_YOUR ASSIGNMENT_.
Whenever the word "badge" turns up in a line below, that line should be copied.

BEGIN EXTRACTED RECORDS

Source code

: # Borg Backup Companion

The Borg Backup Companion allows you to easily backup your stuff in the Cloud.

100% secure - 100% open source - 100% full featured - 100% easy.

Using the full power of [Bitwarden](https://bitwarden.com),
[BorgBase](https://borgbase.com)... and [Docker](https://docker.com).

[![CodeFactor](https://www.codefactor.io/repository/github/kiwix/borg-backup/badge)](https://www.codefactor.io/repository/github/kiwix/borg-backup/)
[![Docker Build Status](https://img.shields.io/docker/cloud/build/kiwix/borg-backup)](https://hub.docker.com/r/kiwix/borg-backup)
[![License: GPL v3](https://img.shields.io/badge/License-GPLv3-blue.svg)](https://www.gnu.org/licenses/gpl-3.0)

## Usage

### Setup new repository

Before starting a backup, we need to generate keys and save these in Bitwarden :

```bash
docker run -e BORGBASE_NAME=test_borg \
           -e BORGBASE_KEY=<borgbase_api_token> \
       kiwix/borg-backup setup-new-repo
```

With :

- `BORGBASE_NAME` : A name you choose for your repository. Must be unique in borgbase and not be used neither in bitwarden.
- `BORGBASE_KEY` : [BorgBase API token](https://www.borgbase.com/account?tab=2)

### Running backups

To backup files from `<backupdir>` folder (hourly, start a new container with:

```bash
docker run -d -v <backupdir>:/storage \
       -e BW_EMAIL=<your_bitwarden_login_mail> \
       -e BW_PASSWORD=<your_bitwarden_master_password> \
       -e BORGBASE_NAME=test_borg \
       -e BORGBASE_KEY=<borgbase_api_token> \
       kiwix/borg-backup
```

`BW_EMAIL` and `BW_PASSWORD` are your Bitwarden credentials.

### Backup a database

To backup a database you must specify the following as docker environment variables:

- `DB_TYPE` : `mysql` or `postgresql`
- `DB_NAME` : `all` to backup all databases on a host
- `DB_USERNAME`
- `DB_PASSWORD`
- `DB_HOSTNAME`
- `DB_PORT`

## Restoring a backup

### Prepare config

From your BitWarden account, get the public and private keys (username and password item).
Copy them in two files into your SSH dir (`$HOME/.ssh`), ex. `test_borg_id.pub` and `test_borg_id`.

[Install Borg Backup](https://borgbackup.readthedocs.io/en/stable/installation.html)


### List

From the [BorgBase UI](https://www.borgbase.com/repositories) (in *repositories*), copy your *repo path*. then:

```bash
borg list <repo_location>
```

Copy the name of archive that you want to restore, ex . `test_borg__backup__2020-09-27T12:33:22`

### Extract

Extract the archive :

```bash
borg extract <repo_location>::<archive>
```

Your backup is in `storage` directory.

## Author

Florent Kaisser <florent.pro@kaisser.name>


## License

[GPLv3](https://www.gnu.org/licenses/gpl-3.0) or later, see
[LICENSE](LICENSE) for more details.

END EXTRACTED RECORDS

_YOUR SOLUTION_.
[![CodeFactor](https://www.codefactor.io/repository/github/kiwix/borg-backup/badge)](https://www.codefactor.io/repository/github/kiwix/borg-backup/)
[![License: GPL v3](https://img.shields.io/badge/License-GPLv3-blue.svg)](https://www.gnu.org/licenses/gpl-3.0)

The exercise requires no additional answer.